Especialistas apontam que há alguns pontos a serem discutidos. Qual a sua visão?

É uma novidade do ponto de vista da operação do poder estatal de impor sanções porque não há uma construção jurisprudencial e doutrinária sobre esse tema. Se for bem utilizada, ela pode ser uma revolução, na medida em que pode produzir grandes ganhos de cidadania. Mas teremos algumas discussões, como uma justaposição de leis.

De maneira geral, como o senhor vê os efeitos da Lei Anticorrupção?

A primeira coisa que a lei faz é produzir um novo olhar, que enxerga o corruptor como uma mola propulsora da corrupção. O segundo ponto é que há um elenco de reações muito poderoso, a pessoa jurídica que talvez não tivesse muito a temer agora tem bastante, pois a possibilidade de condenação é possante. Há também o fato de autoridades administrativas poderem impor parte das sanções, o que faz com que o processo seja muito mais rápido. A lei incita também uma responsabilidade objetiva, o que significa que ela abre mão da discussão de dolo e culpa e, nesse ponto, também devem ocorrer questionamentos.

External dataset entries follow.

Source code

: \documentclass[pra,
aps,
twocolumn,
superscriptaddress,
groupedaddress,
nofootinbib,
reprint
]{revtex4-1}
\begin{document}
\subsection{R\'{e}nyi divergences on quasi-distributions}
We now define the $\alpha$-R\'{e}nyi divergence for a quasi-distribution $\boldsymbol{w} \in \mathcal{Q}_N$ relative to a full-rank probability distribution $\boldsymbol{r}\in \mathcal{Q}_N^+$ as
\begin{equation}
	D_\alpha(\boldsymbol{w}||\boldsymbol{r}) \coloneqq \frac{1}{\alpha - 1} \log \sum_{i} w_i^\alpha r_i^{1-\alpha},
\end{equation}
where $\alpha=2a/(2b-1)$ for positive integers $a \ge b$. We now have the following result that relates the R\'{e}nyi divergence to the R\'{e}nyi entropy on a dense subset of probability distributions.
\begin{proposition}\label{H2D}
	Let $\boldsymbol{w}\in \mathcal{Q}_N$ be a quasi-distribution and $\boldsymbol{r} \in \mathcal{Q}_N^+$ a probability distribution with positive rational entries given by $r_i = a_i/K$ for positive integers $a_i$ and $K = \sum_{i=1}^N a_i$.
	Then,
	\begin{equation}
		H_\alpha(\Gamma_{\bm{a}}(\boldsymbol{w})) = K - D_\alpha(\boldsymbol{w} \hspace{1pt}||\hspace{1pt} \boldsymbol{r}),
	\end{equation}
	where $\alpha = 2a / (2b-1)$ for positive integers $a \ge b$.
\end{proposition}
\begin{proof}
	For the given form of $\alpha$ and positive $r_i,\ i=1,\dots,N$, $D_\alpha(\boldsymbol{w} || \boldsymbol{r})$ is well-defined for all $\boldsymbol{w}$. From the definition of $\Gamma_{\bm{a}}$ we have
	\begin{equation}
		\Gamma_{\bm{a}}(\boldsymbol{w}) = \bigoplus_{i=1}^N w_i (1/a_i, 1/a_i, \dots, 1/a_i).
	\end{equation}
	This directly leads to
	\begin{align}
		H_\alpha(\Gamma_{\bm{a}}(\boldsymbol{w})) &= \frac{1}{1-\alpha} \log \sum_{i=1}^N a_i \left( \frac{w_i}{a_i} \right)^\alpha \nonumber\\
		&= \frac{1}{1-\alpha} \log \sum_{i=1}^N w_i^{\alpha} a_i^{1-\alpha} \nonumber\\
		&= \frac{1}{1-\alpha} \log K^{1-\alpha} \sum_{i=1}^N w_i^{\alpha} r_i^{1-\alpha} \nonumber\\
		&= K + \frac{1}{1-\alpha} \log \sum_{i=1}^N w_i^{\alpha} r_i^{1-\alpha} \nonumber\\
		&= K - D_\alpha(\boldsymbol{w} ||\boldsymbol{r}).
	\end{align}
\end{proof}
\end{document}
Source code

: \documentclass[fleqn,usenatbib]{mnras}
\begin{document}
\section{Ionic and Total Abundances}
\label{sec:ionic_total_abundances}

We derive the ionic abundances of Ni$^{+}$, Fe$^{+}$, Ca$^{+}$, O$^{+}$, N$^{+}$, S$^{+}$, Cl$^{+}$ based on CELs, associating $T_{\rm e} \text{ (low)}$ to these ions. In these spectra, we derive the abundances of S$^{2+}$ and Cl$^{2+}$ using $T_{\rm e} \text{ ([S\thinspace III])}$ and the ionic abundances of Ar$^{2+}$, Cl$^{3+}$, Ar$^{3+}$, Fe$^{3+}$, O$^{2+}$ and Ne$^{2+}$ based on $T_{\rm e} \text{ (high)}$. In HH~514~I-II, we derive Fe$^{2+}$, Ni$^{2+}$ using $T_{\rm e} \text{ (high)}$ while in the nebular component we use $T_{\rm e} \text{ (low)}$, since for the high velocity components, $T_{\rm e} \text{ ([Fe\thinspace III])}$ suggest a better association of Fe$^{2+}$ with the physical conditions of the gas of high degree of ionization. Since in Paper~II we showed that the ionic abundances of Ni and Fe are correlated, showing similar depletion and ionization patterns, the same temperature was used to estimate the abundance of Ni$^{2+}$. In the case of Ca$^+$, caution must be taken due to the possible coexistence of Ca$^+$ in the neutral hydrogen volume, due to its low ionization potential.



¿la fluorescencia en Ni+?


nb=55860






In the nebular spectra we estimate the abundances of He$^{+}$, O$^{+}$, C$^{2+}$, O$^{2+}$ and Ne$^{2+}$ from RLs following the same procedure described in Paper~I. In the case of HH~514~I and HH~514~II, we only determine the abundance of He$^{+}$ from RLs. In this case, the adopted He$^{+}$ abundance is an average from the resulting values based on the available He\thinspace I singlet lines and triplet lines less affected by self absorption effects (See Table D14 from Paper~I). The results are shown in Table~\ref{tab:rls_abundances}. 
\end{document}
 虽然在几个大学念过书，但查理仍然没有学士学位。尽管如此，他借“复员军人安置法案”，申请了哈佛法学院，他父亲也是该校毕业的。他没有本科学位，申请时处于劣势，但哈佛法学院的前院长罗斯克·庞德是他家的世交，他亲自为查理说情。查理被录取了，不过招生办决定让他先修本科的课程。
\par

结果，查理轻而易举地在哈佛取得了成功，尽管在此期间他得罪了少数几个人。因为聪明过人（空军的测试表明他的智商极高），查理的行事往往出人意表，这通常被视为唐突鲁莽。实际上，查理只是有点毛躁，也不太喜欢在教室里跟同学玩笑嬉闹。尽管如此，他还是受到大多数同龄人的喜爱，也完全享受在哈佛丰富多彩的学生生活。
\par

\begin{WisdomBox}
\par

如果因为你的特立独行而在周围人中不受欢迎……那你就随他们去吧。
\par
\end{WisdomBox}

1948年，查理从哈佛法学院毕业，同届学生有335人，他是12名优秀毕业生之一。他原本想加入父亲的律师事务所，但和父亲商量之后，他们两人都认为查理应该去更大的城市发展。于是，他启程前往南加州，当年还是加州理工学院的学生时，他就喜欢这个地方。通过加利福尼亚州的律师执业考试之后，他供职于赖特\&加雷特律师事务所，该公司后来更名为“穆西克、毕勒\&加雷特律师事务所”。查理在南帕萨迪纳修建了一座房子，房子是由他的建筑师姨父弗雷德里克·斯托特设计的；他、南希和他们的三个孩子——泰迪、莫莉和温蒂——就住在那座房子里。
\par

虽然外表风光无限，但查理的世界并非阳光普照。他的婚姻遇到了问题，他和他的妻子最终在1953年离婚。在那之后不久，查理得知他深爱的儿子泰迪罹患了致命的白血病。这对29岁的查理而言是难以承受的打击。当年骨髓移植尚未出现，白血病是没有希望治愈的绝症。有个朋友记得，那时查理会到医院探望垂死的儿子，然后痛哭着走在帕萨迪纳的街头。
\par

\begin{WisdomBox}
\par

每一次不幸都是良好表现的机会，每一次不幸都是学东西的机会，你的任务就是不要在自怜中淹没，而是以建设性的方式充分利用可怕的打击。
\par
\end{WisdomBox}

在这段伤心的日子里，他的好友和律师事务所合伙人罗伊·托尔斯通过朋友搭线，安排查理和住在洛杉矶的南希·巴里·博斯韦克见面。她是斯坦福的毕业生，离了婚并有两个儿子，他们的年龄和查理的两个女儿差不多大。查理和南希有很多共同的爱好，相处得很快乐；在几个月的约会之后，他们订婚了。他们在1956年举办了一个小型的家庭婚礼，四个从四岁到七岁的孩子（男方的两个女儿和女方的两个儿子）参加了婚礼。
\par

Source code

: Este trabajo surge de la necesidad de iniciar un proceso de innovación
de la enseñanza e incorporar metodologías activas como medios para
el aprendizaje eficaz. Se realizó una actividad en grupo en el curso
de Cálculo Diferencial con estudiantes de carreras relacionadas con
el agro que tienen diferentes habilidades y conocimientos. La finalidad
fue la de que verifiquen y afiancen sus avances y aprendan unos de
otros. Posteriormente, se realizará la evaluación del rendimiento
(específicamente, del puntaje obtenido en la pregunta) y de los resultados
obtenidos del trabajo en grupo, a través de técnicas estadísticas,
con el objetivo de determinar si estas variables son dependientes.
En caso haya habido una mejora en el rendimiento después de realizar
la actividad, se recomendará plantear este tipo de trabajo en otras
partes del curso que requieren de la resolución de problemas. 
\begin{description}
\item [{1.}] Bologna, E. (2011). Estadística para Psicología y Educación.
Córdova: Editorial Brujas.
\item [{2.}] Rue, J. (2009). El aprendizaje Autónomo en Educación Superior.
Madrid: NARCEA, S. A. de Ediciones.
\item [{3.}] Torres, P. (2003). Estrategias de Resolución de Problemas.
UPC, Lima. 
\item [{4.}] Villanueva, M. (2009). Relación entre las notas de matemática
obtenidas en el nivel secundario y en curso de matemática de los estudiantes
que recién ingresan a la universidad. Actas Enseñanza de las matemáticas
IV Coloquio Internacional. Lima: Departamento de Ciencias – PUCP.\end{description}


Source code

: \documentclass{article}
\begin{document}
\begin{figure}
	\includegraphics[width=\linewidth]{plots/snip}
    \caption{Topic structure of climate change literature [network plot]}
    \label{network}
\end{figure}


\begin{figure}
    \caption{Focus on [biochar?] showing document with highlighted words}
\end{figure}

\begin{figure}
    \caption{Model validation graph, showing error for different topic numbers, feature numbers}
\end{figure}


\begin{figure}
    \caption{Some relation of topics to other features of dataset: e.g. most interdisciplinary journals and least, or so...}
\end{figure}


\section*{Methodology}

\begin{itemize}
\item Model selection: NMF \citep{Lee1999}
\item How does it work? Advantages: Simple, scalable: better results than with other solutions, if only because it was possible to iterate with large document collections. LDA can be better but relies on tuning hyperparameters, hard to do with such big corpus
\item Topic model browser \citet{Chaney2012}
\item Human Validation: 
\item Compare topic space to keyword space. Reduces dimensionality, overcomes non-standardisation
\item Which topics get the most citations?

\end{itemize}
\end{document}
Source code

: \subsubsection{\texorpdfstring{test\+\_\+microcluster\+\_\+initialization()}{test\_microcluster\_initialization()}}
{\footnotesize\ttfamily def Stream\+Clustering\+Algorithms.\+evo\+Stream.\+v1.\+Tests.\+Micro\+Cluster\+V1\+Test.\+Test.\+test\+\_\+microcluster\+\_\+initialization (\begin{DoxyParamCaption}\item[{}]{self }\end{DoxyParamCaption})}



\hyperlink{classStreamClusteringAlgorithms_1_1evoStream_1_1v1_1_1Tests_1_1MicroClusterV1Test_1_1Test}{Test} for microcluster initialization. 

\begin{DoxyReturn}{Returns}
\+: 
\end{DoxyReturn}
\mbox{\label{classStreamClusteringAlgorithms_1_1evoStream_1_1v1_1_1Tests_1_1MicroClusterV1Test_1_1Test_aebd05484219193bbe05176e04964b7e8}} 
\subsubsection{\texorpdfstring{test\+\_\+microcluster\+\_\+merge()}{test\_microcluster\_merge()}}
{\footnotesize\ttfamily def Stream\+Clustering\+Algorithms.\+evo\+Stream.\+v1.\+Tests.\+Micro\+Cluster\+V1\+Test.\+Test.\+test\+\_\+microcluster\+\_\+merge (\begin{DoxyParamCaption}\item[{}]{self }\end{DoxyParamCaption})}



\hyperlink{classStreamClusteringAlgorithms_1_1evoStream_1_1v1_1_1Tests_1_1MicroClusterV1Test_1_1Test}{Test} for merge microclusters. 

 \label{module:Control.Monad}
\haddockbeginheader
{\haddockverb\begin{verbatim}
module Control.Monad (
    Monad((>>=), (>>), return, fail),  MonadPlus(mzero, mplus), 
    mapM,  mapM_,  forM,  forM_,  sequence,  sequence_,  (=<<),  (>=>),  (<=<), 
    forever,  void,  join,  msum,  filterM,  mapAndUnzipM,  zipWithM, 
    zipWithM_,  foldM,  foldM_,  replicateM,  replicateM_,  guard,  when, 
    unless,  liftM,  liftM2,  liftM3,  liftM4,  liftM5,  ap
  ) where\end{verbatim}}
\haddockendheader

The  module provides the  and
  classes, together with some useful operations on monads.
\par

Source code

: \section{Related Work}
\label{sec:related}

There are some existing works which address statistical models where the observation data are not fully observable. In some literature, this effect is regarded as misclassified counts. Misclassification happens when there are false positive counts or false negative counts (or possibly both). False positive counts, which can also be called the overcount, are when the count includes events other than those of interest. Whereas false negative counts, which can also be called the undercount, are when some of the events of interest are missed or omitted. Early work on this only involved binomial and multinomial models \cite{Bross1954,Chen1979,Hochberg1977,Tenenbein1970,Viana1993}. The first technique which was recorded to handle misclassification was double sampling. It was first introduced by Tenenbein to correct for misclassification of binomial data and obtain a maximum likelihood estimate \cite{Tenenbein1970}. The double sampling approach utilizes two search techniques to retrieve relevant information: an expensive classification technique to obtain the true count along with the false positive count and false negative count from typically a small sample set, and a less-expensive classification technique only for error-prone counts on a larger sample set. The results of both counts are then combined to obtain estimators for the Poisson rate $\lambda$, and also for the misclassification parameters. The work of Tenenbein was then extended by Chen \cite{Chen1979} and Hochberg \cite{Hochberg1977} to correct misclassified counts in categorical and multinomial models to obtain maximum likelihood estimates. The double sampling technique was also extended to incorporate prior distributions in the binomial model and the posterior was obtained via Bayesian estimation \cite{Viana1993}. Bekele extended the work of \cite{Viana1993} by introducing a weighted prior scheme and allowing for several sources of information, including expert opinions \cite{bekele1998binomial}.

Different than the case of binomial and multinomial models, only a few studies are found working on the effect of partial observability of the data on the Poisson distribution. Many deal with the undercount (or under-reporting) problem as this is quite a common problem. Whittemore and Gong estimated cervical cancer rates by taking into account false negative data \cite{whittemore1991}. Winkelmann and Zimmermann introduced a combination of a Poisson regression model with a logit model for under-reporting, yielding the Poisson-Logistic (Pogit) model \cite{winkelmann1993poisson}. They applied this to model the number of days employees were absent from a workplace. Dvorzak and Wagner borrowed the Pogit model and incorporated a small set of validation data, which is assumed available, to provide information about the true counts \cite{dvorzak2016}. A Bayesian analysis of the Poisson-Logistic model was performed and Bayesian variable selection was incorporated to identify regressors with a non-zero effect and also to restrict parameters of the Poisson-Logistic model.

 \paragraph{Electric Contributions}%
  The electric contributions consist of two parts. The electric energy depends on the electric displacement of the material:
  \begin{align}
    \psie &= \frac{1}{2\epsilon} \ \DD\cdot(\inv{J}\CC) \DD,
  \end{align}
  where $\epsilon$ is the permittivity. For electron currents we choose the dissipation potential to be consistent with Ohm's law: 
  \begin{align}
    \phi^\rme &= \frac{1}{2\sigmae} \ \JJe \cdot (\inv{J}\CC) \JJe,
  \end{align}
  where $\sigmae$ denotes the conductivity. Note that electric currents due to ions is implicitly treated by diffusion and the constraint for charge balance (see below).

Ela pode gerar novas práticas nas gestões de empresas?

Entramos em outro universo, o da gestão de riscos, que hoje é democratizado. Não é só o Estado que tem de fazer controle de riscos, mesmo o de corrupção ou de perigos para a administração pública. Da maneira em que as corporações são agências de poder, a fiscalização dos riscos incumbe também às empresas. As corporações estão atentas a isso, não só como uma estratégia de marketing, mas para que haja uma dinâmica mais transparente, que faça com que o público confie na pessoa jurídica. É necessário saber como a empresa costuma proceder, se ela é saudável ou não, se é honesta ou não. Cada vez mais a transparência e a exigência de uma estratégia pública clara se colocam como exigências de mercado, e a nova lei impulsiona essa exigência.